Personal information
- Full name: Noel Calvin Guishard
- Born: 6 December 1957 (age 68)
- Batting: Right-handed
- Bowling: Right-arm off spin
- Role: All-rounder

Domestic team information
- 1981–1992: Leeward Islands
- 1981: Combined Islands
- Source: CricketArchive, 28 December 2015

= Noel Guishard =

West Indian cricketer (born 1957)

Noel Calvin Guishard (born 6 December 1957) is a former Kittitian cricketer who played for the Leeward Islands and the Combined Islands in West Indian domestic cricket. He was a right-handed all-rounder who bowled off spin.

Guishard made his first-class debut in January 1981, playing for the Leewards in what was then the annual fixture against the Windward Islands. On debut, he took 2/42 and 5/50, helping his side to a seven-wicket victory.

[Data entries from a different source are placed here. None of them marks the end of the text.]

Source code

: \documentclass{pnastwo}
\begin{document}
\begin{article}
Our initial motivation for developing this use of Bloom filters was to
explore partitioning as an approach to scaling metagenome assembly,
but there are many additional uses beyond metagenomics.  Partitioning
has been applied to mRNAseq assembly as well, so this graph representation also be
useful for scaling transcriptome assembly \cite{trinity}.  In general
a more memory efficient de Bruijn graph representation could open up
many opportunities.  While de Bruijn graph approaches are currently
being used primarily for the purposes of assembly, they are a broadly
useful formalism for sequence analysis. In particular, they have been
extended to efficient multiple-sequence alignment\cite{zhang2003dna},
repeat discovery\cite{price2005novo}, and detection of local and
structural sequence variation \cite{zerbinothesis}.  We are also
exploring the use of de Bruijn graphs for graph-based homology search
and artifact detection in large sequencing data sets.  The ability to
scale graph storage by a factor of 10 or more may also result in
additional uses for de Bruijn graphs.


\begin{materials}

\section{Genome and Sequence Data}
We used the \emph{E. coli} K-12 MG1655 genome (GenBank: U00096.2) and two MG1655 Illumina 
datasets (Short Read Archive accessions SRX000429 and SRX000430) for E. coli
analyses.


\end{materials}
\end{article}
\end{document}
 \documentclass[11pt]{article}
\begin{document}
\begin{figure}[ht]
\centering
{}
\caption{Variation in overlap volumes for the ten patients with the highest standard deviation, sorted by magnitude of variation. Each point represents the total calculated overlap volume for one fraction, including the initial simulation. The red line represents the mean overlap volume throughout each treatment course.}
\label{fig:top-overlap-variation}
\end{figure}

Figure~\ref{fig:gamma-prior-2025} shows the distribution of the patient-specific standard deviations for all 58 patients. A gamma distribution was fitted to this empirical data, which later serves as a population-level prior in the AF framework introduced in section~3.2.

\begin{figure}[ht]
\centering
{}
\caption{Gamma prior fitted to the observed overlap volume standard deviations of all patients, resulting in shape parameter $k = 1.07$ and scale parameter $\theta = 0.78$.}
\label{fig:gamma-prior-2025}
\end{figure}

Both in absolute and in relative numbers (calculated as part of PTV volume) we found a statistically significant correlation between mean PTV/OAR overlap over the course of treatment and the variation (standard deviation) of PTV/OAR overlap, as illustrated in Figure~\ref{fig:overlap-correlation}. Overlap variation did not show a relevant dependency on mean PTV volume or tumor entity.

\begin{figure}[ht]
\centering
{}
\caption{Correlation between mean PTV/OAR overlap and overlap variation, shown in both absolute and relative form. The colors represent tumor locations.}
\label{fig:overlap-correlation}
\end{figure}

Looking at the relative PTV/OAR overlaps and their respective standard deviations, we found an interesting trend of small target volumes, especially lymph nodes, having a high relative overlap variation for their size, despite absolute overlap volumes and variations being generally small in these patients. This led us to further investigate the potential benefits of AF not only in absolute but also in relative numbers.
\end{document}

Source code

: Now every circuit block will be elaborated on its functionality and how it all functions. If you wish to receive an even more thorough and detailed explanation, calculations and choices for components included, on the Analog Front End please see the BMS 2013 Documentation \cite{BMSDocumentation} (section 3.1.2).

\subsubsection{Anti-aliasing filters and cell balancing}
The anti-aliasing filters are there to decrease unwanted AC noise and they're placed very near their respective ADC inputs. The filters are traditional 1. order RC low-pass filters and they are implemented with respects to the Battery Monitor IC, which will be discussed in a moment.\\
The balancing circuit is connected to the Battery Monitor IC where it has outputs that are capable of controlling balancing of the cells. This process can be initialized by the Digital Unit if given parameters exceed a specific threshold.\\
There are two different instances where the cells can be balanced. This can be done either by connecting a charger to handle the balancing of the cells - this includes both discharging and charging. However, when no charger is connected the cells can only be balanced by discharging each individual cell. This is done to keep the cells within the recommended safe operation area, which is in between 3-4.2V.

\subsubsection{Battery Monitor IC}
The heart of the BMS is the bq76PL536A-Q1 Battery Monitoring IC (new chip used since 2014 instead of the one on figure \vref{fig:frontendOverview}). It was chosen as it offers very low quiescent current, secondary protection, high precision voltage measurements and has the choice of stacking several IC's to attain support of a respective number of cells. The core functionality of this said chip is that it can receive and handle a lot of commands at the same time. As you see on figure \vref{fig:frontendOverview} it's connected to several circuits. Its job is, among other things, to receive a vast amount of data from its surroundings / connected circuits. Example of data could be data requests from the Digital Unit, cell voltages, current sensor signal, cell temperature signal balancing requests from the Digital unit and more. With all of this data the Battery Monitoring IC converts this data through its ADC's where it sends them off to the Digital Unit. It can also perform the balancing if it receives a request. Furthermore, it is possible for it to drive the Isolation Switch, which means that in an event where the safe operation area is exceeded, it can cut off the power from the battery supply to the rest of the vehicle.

A few weeks later, Guishard made his debut for the Combined Islands in the 1980–81 Shell Shield season, the final season in which the Leewards and Windwards did not field separate teams. After that, he played exclusively for the Leewards. During the 1981–82 season, Guishard took what were to be his best first-class bowling figures, 6/33 against the Windwards. His highest first-class score was an innings of 85 made against Barbados during the 1983–84 season. Guishard was a regular in the Leewards team throughout the 1980s and into the early 1990s, playing his final matches during the 1991–92 season, aged 34. He finished with a first-class batting average of 22.84, making seven half-centuries in total, and a first-class bowling average of 29.68.